Given data:
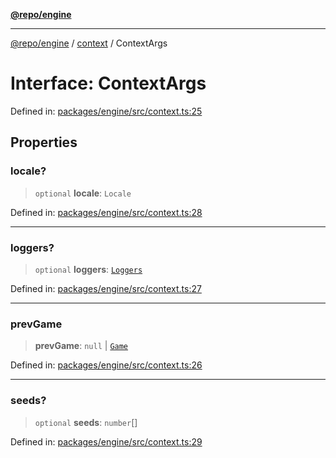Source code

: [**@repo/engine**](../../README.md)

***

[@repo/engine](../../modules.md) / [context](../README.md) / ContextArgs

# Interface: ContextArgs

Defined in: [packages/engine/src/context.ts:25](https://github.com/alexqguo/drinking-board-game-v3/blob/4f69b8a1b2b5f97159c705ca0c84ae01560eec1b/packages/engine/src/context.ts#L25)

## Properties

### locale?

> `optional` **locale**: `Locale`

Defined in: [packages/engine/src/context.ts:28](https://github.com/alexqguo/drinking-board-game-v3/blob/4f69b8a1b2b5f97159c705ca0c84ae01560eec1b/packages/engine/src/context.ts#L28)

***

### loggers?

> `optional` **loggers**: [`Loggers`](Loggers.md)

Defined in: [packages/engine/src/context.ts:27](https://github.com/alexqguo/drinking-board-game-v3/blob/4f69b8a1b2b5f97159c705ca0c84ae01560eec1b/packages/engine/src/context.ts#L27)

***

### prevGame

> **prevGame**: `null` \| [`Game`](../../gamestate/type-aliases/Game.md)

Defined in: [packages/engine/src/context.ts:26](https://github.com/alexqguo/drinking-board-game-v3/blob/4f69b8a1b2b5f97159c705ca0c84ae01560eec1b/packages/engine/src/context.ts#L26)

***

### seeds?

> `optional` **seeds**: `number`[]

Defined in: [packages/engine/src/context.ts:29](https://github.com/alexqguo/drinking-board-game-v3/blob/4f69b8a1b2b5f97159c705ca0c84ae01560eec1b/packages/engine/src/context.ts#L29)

What is required: Give back all entries exactly. No pictures belong in the copy.

Result for this task:
Source code

: [**@repo/engine**](../../README.md)

***

[@repo/engine](../../modules.md) / [context](../README.md) / ContextArgs

# Interface: ContextArgs

Defined in: [packages/engine/src/context.ts:25](https://github.com/alexqguo/drinking-board-game-v3/blob/4f69b8a1b2b5f97159c705ca0c84ae01560eec1b/packages/engine/src/context.ts#L25)

## Properties

### locale?

> `optional` **locale**: `Locale`

Defined in: [packages/engine/src/context.ts:28](https://github.com/alexqguo/drinking-board-game-v3/blob/4f69b8a1b2b5f97159c705ca0c84ae01560eec1b/packages/engine/src/context.ts#L28)

***

### loggers?

> `optional` **loggers**: [`Loggers`](Loggers.md)

Defined in: [packages/engine/src/context.ts:27](https://github.com/alexqguo/drinking-board-game-v3/blob/4f69b8a1b2b5f97159c705ca0c84ae01560eec1b/packages/engine/src/context.ts#L27)

***

### prevGame

> **prevGame**: `null` \| [`Game`](../../gamestate/type-aliases/Game.md)

Defined in: [packages/engine/src/context.ts:26](https://github.com/alexqguo/drinking-board-game-v3/blob/4f69b8a1b2b5f97159c705ca0c84ae01560eec1b/packages/engine/src/context.ts#L26)

***

### seeds?

> `optional` **seeds**: `number`[]

Defined in: [packages/engine/src/context.ts:29](https://github.com/alexqguo/drinking-board-game-v3/blob/4f69b8a1b2b5f97159c705ca0c84ae01560eec1b/packages/engine/src/context.ts#L29)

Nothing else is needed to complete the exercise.